Answer: I own the original film for the book, but I'm not sure that it is in good enough condition to allow the art work to be reproduced at full quality. It might be fine; I just don't have the knowledge to judge correctly. Since I feel that the art is as important to the experience of the book as is the text, I've not tried to make a deal for text alone. Perhaps if Robot Santa, my next book for children, sells at least as well as Santa's Twin, some publisher will want to investigate the possibility of reprinting Oddkins in all its original visual splendor. Don't steal from your library, Karen. That is immoral. Hold up a liquor store and use the proceeds of the robbery to buy a mint-condition Oddkins first printing.
Between the Pages: Book Questions
Question: Are you planning on doing any more books like Odd Thomas — first person-narration, etc.? That was one of the best books I have ever read. Brian, Washington, D.C.
Answer: Thank you, Brian. I have seldom written first-person narration — Twilight Eyes, Fear Nothing, Seize the Night, Odd Thomas — because I've always felt that each first-person narrator should sound unique, not like me when I write in third person, and not like one another. Because first person necessarily narrows the scope of a story, I only want to use it when I have a character so fresh (at least to me) that more is gained by his or her voice than is lost by the narrower scope.
For some reason, suitable first-person narrators have been coming to me more frequently than in the past. Life Expectancy, which will be published in December of 2004, is in the first person. Because I was so enchanted by the character of Odd Thomas and because reader mail related to that book has now exceeded the mail volume for any other book I've published, I plan to return to Odd and see where his life has gone since I left him listening to music with Elvis; I'm sure he has more to tell me.
Question: Odd Thomas was wonderful. How are you able to create such nuanced characters like Thomas and his girlfriend? Are they modeled off people you know? Chris, Austin, Texas
Answer: Thanks, Chris. No, the characters aren't modeled off people I know, though traits I see in several people can sometimes coalesce in a single character.
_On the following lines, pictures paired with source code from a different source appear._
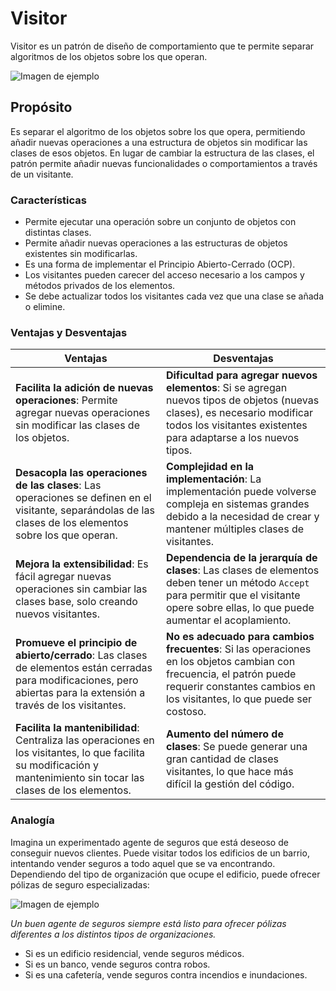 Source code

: # Visitor
Visitor es un patrón de diseño de comportamiento que te permite separar algoritmos de los objetos sobre los que operan.

![Imagen de ejemplo](https://reactiveprogramming.io/_next/image?url=%2Fbooks%2Fpatterns%2Fimg%2Fpatterns%2Fvisitor2.png&w=3840&q=75)

## Propósito
Es separar el algoritmo de los objetos sobre los que opera, permitiendo añadir nuevas operaciones a una estructura de objetos sin modificar las clases de esos objetos. En lugar de cambiar la estructura de las clases, el patrón permite añadir nuevas funcionalidades o comportamientos a través de un visitante.

### Características
  - Permite ejecutar una operación sobre un conjunto de objetos con distintas clases.
  - Permite añadir nuevas operaciones a las estructuras de objetos existentes sin modificarlas.
  - Es una forma de implementar el Principio Abierto-Cerrado (OCP). 
  - Los visitantes pueden carecer del acceso necesario a los campos y métodos privados de los elementos. 
  - Se debe actualizar todos los visitantes cada vez que una clase se añada o elimine.

### Ventajas y Desventajas
| **Ventajas**                                                                 | **Desventajas**                                                              |
|-------------------------------------------------------------------------------|-------------------------------------------------------------------------------|
| **Facilita la adición de nuevas operaciones**: Permite agregar nuevas operaciones sin modificar las clases de los objetos. | **Dificultad para agregar nuevos elementos**: Si se agregan nuevos tipos de objetos (nuevas clases), es necesario modificar todos los visitantes existentes para adaptarse a los nuevos tipos. |
| **Desacopla las operaciones de las clases**: Las operaciones se definen en el visitante, separándolas de las clases de los elementos sobre los que operan. | **Complejidad en la implementación**: La implementación puede volverse compleja en sistemas grandes debido a la necesidad de crear y mantener múltiples clases de visitantes. |
| **Mejora la extensibilidad**: Es fácil agregar nuevas operaciones sin cambiar las clases base, solo creando nuevos visitantes. | **Dependencia de la jerarquía de clases**: Las clases de elementos deben tener un método `Accept` para permitir que el visitante opere sobre ellas, lo que puede aumentar el acoplamiento. |
| **Promueve el principio de abierto/cerrado**: Las clases de elementos están cerradas para modificaciones, pero abiertas para la extensión a través de los visitantes. | **No es adecuado para cambios frecuentes**: Si las operaciones en los objetos cambian con frecuencia, el patrón puede requerir constantes cambios en los visitantes, lo que puede ser costoso. |
| **Facilita la mantenibilidad**: Centraliza las operaciones en los visitantes, lo que facilita su modificación y mantenimiento sin tocar las clases de los elementos. | **Aumento del número de clases**: Se puede generar una gran cantidad de clases visitantes, lo que hace más difícil la gestión del código. |

### Analogía 
Imagina un experimentado agente de seguros que está deseoso de conseguir nuevos clientes. Puede visitar todos los edificios de un barrio, intentando vender seguros a todo aquel que se va encontrando. Dependiendo del tipo de organización que ocupe el edificio, puede ofrecer pólizas de seguro especializadas:

![Imagen de ejemplo](https://refactoring.guru/images/patterns/content/visitor/visitor-comic-1.png?id=7ee4fa8800f7c4df4e1aa3b1aca2b7f1)

_Un buen agente de seguros siempre está listo para ofrecer pólizas diferentes a los distintos tipos de organizaciones._

  - Si es un edificio residencial, vende seguros médicos.
  - Si es un banco, vende seguros contra robos.
  - Si es una cafetería, vende seguros contra incendios e inundaciones.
After more years at this keyboard than seem possible — or sane! — I've learned how to let characters speak for themselves. This might sound mystical and a little weird — who? me? weird? — but I realized one day, in '97, that every act of human creation — whether by a writer, bricklayer, carpenter, seamstress — is a reflection of the divine Creation, the one with a capital C. This is particularly obvious in the case of writers, who create whole worlds and populate them with life, if only on the page.